The State Department’s former top watchdog, in an interview with Fox News, rejected Hillary Clinton’s repeated claims that her personal email use was in line with her predecessors’ – while saying he would have immediately opened an investigation if he caught wind of a secretary of state using such an account.
Howard Krongard, a George W. Bush administration appointee who served as the State Department inspector general from April 2005 to January 2008, cited his own experience in challenging Clinton’s insistence that her practices were nothing out of the ordinary.
“Certainly to my knowledge at least, Secretary [Condoleezza] Rice did not have a personal server. I certainly never either sent an email to one or received an email from one,” said Krongard, who served during Rice’s tenure.

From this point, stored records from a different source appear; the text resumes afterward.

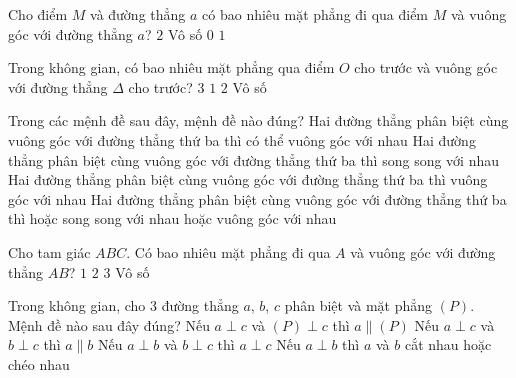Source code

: \begin{ex}%
	Cho điểm $M$ và đường thẳng $a$ có bao nhiêu mặt  phẳng đi qua điểm $M$ và vuông góc với đường thẳng $a$?
	\choice 
		{$2$} 
		{Vô số} 
		 {$0$}
		{\True $1$} 
\end{ex}

\begin{ex}%
	Trong không gian, có bao nhiêu mặt phẳng qua điểm $O$ cho trước và vuông góc với đường thẳng $\Delta$ cho  trước?
	\choice 
		 {$3$}
		{\True  $1$}
		 {$2$}
		{Vô  số}
\end{ex}

\begin{ex}%
	Trong các mệnh đề sau đây,  mệnh đề nào đúng?
	\choice 
		{\True  Hai đường thẳng phân biệt cùng vuông góc với đường thẳng thứ ba thì có thể vuông góc với nhau}
		{Hai đường thẳng phân biệt cùng vuông góc với đường thẳng thứ ba  thì song song với nhau}
		{Hai đường thẳng phân  biệt cùng vuông góc với đường thẳng thứ ba thì vuông góc với nhau}
		{Hai đường thẳng phân biệt cùng vuông góc với đường thẳng thứ  ba thì hoặc song song với nhau hoặc vuông góc với nhau}
\end{ex}

\begin{ex}%
	Cho tam giác $ABC$. Có bao nhiêu  mặt phẳng đi qua $A$ và vuông góc với đường thẳng $AB$?
	 \choice
		 {\True $1$}
		 {$2$}
		 {$3$}
		{Vô  số}
\end{ex}

\begin{ex}%
	Trong không gian, cho $3$ đường thẳng $a$, $b$, $c$ phân biệt và mặt phẳng $(P)$.  Mệnh đề nào sau đây đúng?
	 \choice
		{Nếu $a  \perp c$ và $(P) \perp c$ thì $a \parallel (P)$}
		{Nếu $a \perp c$ và $b  \perp c$ thì $a \parallel b$}
		 {Nếu $a \perp b$ và $b \perp c$ thì $a \perp c$}
		{\True Nếu $a \perp b$ thì $a$  và $b$ cắt nhau hoặc chéo nhau}
\end{ex}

Further, he said, “I would have been stunned had I been asked to send an email to her at a personal server, private address. I would have declined to do so on security grounds and if she had sent one to me, I probably would have started an investigation.”
Krongard noted that during Clinton’s four-year term, from January 2009 to January 2013, there was no Senate-confirmed inspector general in place. Suggesting the Clintons show a pattern of avoiding oversight, Krongard indicated that Hillary Clinton benefited from the fact there was no IG during her term.
“I would’ve been the most unpopular person in that building [had I been there],” Krongard said, emphasizing that the inspector general has broad powers and the ability to rein in even the most senior political appointees. “They are the people who enforce the rules, and there was no one enforcing the rules during that time.”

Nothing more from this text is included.